Sandhya Indurkar

Math foundations

Linear Models: y = a + bx in Plain Math

Line through points with slope and intercept

The idea

A linear model is a straight-line relationship between x and y. Intercept a is where the line crosses the y-axis when x = 0. Slope b is the change in y when x increases by 1. Residuals show how far each actual point sits from the line.

Linear models are simple on purpose. They trade flexibility for clarity: one number for baseline level, one number for rate of change. Many forecasting and benchmarking workflows start here before adding seasonality or nonlinear curves.

One extra unit of x moves y by b, not by the full line height.

Example: intercept, slope, and residuals on a line

A linear model is y = a + bx. Intercept a sets where the line starts on the y-axis. Slope b is the change in y when x increases by 1. Residuals show how far each point sits from the line.

Formula

y = 2.29 + 0.90x

Average |residual|

0.08

At x = 0

Intercept 2.29 is the predicted y when x = 0. It anchors the line vertically.

Point-by-point: actual vs predicted
PointxActual yPredicted yResidual
Week 113.203.190.01
Week 224.104.090.01
Week 335.004.990.01
Week 445.805.89-0.09
Week 556.906.790.11
Week 667.607.69-0.09
Week 778.808.590.21
Week 889.409.49-0.09

Line: y = 2.29 + 0.90x.

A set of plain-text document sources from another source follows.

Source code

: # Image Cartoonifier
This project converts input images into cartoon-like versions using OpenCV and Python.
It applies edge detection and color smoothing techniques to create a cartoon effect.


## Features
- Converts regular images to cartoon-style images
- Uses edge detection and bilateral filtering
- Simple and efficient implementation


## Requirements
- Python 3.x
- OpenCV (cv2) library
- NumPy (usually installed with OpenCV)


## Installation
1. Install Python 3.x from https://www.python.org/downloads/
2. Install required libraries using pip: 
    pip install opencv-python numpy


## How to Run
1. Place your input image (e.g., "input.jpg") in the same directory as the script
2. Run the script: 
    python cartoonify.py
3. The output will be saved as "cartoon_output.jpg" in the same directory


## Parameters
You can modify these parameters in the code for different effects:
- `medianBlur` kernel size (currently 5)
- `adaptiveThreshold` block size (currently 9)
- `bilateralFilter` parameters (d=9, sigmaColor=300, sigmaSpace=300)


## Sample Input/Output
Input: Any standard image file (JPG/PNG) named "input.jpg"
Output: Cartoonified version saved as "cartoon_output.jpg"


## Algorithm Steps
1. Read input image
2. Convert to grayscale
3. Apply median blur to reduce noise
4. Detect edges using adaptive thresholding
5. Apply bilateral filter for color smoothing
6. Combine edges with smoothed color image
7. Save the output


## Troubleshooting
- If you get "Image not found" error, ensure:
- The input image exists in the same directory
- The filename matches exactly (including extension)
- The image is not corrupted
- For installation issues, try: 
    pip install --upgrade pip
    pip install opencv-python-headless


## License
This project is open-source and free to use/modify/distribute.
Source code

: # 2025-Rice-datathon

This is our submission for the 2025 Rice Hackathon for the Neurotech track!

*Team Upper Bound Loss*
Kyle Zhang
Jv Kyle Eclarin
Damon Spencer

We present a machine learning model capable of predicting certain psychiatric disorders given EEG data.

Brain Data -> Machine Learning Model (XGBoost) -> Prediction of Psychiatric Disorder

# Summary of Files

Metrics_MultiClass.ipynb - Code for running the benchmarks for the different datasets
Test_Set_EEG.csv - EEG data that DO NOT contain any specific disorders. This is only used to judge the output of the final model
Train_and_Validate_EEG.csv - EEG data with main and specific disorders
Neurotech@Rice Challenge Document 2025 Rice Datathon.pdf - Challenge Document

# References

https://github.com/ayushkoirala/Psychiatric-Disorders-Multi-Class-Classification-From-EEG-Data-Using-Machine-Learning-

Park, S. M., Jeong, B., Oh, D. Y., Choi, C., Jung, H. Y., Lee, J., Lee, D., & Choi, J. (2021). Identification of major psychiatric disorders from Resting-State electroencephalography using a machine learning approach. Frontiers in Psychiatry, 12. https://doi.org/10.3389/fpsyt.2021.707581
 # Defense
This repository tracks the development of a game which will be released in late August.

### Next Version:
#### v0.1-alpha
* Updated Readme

When x goes from 1 to 2, y moves by about 0.90. That step size is the slope. Red dashed segments are residuals. Green brackets show slope as rise over a +1 step on x.

Reading the line

Intercept (a). Predicted y when x is zero. In weekly growth data, it is the starting level before x weeks of change accumulate.

Slope (b). Rise over run. If b = 0.85, each +1 on x adds 0.85 to y on average. The green brackets in the explorer show that step visually.

Residual. Actual minus predicted. Points above the line have positive residuals; below is negative. Smaller residuals on average mean the line fits better.

The math

Linear model

y = a + bx

a is intercept, b is slope. x is the input; y is the output you predict.

Prediction

ŷ = a + bx

ŷ (y-hat) is the value on the line. For x = 4, plug into the formula to get the predicted y.

Residual

residual = y − ŷ

Good fit means smaller residuals on average, not zero residual on every point.

Slope as rate

b = Δy / Δx for a straight line

Slope is constant on a line. That is why one number summarizes the x-to-y rate of change.

Best fit in one sentence

Given several points, the best-fit line minimizes squared residuals overall. The explorer reset button snaps back to that line. Moving intercept or slope by hand shows how misfit grows when the line no longer tracks the cloud of points.

A simple application

This is the core behind regression forecasts, benchmark trends, and driver-based planning before you add business context. The applied regression post adds holdouts, uncertainty, and decision rules on top of this plain line.